### Task objective
The answer must be an exact copy of every record below.

(Collection entries)
● ● ● ●

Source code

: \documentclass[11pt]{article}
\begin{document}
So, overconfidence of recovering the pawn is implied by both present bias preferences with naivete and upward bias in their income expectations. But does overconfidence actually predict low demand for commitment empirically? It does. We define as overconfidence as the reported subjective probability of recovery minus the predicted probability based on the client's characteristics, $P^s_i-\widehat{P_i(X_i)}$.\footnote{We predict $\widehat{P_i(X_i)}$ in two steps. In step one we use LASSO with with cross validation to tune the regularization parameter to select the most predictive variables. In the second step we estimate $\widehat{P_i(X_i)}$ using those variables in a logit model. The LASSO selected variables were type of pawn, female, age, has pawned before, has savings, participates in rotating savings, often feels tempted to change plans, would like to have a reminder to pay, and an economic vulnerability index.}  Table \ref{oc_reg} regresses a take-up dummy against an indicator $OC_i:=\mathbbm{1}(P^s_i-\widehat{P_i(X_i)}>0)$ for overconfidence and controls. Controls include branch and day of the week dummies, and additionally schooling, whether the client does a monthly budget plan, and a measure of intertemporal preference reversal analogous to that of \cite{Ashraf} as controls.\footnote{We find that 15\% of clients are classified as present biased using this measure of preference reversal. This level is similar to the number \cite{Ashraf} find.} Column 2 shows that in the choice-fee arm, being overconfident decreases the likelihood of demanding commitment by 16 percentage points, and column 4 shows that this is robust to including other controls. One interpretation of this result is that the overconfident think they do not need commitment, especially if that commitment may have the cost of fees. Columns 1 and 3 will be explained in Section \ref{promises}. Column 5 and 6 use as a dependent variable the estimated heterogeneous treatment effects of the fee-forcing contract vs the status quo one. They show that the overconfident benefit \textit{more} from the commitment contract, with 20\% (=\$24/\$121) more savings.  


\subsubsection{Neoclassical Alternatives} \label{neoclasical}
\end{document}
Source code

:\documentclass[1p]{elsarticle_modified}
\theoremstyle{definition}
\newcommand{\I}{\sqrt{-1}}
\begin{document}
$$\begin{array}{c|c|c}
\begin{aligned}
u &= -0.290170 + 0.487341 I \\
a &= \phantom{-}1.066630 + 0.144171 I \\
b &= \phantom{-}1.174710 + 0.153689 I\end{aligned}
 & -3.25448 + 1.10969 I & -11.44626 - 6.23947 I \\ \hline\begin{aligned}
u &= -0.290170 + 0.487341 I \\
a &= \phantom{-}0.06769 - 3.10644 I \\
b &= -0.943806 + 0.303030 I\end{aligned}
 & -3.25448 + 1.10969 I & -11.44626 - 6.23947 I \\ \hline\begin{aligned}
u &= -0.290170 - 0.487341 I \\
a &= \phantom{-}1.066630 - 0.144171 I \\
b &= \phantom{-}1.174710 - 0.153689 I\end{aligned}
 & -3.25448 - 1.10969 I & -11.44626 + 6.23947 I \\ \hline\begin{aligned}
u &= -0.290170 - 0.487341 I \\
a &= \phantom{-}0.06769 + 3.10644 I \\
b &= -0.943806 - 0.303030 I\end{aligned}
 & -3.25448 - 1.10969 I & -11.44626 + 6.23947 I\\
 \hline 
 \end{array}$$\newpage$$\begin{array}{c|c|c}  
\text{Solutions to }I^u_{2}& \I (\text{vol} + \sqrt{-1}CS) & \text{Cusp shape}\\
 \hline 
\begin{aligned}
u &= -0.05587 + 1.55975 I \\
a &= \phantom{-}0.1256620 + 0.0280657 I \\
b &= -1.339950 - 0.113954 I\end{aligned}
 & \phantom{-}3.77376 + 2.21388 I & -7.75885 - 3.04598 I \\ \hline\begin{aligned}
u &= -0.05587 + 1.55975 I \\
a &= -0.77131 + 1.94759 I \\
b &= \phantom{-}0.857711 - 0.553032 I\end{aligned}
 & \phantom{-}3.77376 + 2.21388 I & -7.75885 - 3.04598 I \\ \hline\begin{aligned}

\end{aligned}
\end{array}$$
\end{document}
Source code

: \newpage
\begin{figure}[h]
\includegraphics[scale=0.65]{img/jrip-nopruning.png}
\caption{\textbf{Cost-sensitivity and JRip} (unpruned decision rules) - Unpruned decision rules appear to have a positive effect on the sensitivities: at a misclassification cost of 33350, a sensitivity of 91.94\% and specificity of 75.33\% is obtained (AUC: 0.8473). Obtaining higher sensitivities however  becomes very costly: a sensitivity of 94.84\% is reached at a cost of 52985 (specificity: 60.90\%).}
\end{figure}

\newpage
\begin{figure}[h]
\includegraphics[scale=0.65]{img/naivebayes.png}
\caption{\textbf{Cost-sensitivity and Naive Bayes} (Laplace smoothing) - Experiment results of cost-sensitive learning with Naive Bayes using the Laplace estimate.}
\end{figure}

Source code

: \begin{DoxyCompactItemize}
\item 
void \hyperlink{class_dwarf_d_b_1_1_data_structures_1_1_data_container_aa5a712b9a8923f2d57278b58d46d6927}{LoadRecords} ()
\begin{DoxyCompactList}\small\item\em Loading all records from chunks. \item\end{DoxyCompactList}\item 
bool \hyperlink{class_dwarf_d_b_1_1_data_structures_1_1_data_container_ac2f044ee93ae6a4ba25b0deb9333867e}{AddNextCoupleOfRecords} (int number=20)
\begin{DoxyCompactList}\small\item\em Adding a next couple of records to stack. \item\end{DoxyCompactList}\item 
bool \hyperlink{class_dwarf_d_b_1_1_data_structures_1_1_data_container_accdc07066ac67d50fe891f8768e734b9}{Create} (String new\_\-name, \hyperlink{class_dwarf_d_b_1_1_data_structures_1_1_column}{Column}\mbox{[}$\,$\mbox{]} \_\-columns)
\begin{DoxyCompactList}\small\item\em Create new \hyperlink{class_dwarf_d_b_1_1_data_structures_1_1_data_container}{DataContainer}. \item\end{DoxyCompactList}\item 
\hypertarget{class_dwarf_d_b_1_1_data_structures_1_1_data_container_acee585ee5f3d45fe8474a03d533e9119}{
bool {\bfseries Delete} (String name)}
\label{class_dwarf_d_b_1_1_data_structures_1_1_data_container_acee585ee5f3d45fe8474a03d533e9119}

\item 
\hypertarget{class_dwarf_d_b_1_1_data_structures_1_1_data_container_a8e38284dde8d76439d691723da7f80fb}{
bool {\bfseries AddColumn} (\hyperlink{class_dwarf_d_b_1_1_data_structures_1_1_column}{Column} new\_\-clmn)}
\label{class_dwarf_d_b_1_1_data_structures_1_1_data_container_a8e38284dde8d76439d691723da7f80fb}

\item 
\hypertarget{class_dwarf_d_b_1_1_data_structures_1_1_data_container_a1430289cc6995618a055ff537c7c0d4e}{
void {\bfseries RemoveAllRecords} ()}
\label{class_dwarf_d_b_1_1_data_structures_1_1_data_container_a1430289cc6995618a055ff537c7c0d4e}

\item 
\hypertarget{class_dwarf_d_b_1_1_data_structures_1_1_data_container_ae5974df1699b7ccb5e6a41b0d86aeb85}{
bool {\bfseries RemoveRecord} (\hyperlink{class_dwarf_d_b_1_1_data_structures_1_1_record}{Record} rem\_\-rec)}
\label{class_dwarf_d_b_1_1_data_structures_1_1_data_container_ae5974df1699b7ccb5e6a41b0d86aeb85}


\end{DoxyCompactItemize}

● ● ● ●

### Exercise output
Source code

: \documentclass[11pt]{article}
\begin{document}
So, overconfidence of recovering the pawn is implied by both present bias preferences with naivete and upward bias in their income expectations. But does overconfidence actually predict low demand for commitment empirically? It does. We define as overconfidence as the reported subjective probability of recovery minus the predicted probability based on the client's characteristics, $P^s_i-\widehat{P_i(X_i)}$.\footnote{We predict $\widehat{P_i(X_i)}$ in two steps. In step one we use LASSO with with cross validation to tune the regularization parameter to select the most predictive variables. In the second step we estimate $\widehat{P_i(X_i)}$ using those variables in a logit model. The LASSO selected variables were type of pawn, female, age, has pawned before, has savings, participates in rotating savings, often feels tempted to change plans, would like to have a reminder to pay, and an economic vulnerability index.}  Table \ref{oc_reg} regresses a take-up dummy against an indicator $OC_i:=\mathbbm{1}(P^s_i-\widehat{P_i(X_i)}>0)$ for overconfidence and controls. Controls include branch and day of the week dummies, and additionally schooling, whether the client does a monthly budget plan, and a measure of intertemporal preference reversal analogous to that of \cite{Ashraf} as controls.\footnote{We find that 15\% of clients are classified as present biased using this measure of preference reversal. This level is similar to the number \cite{Ashraf} find.} Column 2 shows that in the choice-fee arm, being overconfident decreases the likelihood of demanding commitment by 16 percentage points, and column 4 shows that this is robust to including other controls. One interpretation of this result is that the overconfident think they do not need commitment, especially if that commitment may have the cost of fees. Columns 1 and 3 will be explained in Section \ref{promises}. Column 5 and 6 use as a dependent variable the estimated heterogeneous treatment effects of the fee-forcing contract vs the status quo one. They show that the overconfident benefit \textit{more} from the commitment contract, with 20\% (=\$24/\$121) more savings.  


\subsubsection{Neoclassical Alternatives} \label{neoclasical}
\end{document}
Source code

:\documentclass[1p]{elsarticle_modified}
\theoremstyle{definition}
\newcommand{\I}{\sqrt{-1}}
\begin{document}
$$\begin{array}{c|c|c}
\begin{aligned}
u &= -0.290170 + 0.487341 I \\
a &= \phantom{-}1.066630 + 0.144171 I \\
b &= \phantom{-}1.174710 + 0.153689 I\end{aligned}
 & -3.25448 + 1.10969 I & -11.44626 - 6.23947 I \\ \hline\begin{aligned}
u &= -0.290170 + 0.487341 I \\
a &= \phantom{-}0.06769 - 3.10644 I \\
b &= -0.943806 + 0.303030 I\end{aligned}
 & -3.25448 + 1.10969 I & -11.44626 - 6.23947 I \\ \hline\begin{aligned}
u &= -0.290170 - 0.487341 I \\
a &= \phantom{-}1.066630 - 0.144171 I \\
b &= \phantom{-}1.174710 - 0.153689 I\end{aligned}
 & -3.25448 - 1.10969 I & -11.44626 + 6.23947 I \\ \hline\begin{aligned}
u &= -0.290170 - 0.487341 I \\
a &= \phantom{-}0.06769 + 3.10644 I \\
b &= -0.943806 - 0.303030 I\end{aligned}
 & -3.25448 - 1.10969 I & -11.44626 + 6.23947 I\\
 \hline 
 \end{array}$$\newpage$$\begin{array}{c|c|c}  
\text{Solutions to }I^u_{2}& \I (\text{vol} + \sqrt{-1}CS) & \text{Cusp shape}\\
 \hline 
\begin{aligned}
u &= -0.05587 + 1.55975 I \\
a &= \phantom{-}0.1256620 + 0.0280657 I \\
b &= -1.339950 - 0.113954 I\end{aligned}
 & \phantom{-}3.77376 + 2.21388 I & -7.75885 - 3.04598 I \\ \hline\begin{aligned}
u &= -0.05587 + 1.55975 I \\
a &= -0.77131 + 1.94759 I \\
b &= \phantom{-}0.857711 - 0.553032 I\end{aligned}
 & \phantom{-}3.77376 + 2.21388 I & -7.75885 - 3.04598 I \\ \hline\begin{aligned}

\end{aligned}
\end{array}$$
\end{document}
Source code

: \newpage
\begin{figure}[h]
\includegraphics[scale=0.65]{img/jrip-nopruning.png}
\caption{\textbf{Cost-sensitivity and JRip} (unpruned decision rules) - Unpruned decision rules appear to have a positive effect on the sensitivities: at a misclassification cost of 33350, a sensitivity of 91.94\% and specificity of 75.33\% is obtained (AUC: 0.8473). Obtaining higher sensitivities however  becomes very costly: a sensitivity of 94.84\% is reached at a cost of 52985 (specificity: 60.90\%).}
\end{figure}

\newpage
\begin{figure}[h]
\includegraphics[scale=0.65]{img/naivebayes.png}
\caption{\textbf{Cost-sensitivity and Naive Bayes} (Laplace smoothing) - Experiment results of cost-sensitive learning with Naive Bayes using the Laplace estimate.}
\end{figure}

Source code

: \begin{DoxyCompactItemize}
\item 
void \hyperlink{class_dwarf_d_b_1_1_data_structures_1_1_data_container_aa5a712b9a8923f2d57278b58d46d6927}{LoadRecords} ()
\begin{DoxyCompactList}\small\item\em Loading all records from chunks. \item\end{DoxyCompactList}\item 
bool \hyperlink{class_dwarf_d_b_1_1_data_structures_1_1_data_container_ac2f044ee93ae6a4ba25b0deb9333867e}{AddNextCoupleOfRecords} (int number=20)
\begin{DoxyCompactList}\small\item\em Adding a next couple of records to stack. \item\end{DoxyCompactList}\item 
bool \hyperlink{class_dwarf_d_b_1_1_data_structures_1_1_data_container_accdc07066ac67d50fe891f8768e734b9}{Create} (String new\_\-name, \hyperlink{class_dwarf_d_b_1_1_data_structures_1_1_column}{Column}\mbox{[}$\,$\mbox{]} \_\-columns)
\begin{DoxyCompactList}\small\item\em Create new \hyperlink{class_dwarf_d_b_1_1_data_structures_1_1_data_container}{DataContainer}. \item\end{DoxyCompactList}\item 
\hypertarget{class_dwarf_d_b_1_1_data_structures_1_1_data_container_acee585ee5f3d45fe8474a03d533e9119}{
bool {\bfseries Delete} (String name)}
\label{class_dwarf_d_b_1_1_data_structures_1_1_data_container_acee585ee5f3d45fe8474a03d533e9119}

\item 
\hypertarget{class_dwarf_d_b_1_1_data_structures_1_1_data_container_a8e38284dde8d76439d691723da7f80fb}{
bool {\bfseries AddColumn} (\hyperlink{class_dwarf_d_b_1_1_data_structures_1_1_column}{Column} new\_\-clmn)}
\label{class_dwarf_d_b_1_1_data_structures_1_1_data_container_a8e38284dde8d76439d691723da7f80fb}

\item 
\hypertarget{class_dwarf_d_b_1_1_data_structures_1_1_data_container_a1430289cc6995618a055ff537c7c0d4e}{
void {\bfseries RemoveAllRecords} ()}
\label{class_dwarf_d_b_1_1_data_structures_1_1_data_container_a1430289cc6995618a055ff537c7c0d4e}

\item 
\hypertarget{class_dwarf_d_b_1_1_data_structures_1_1_data_container_ae5974df1699b7ccb5e6a41b0d86aeb85}{
bool {\bfseries RemoveRecord} (\hyperlink{class_dwarf_d_b_1_1_data_structures_1_1_record}{Record} rem\_\-rec)}
\label{class_dwarf_d_b_1_1_data_structures_1_1_data_container_ae5974df1699b7ccb5e6a41b0d86aeb85}


\end{DoxyCompactItemize}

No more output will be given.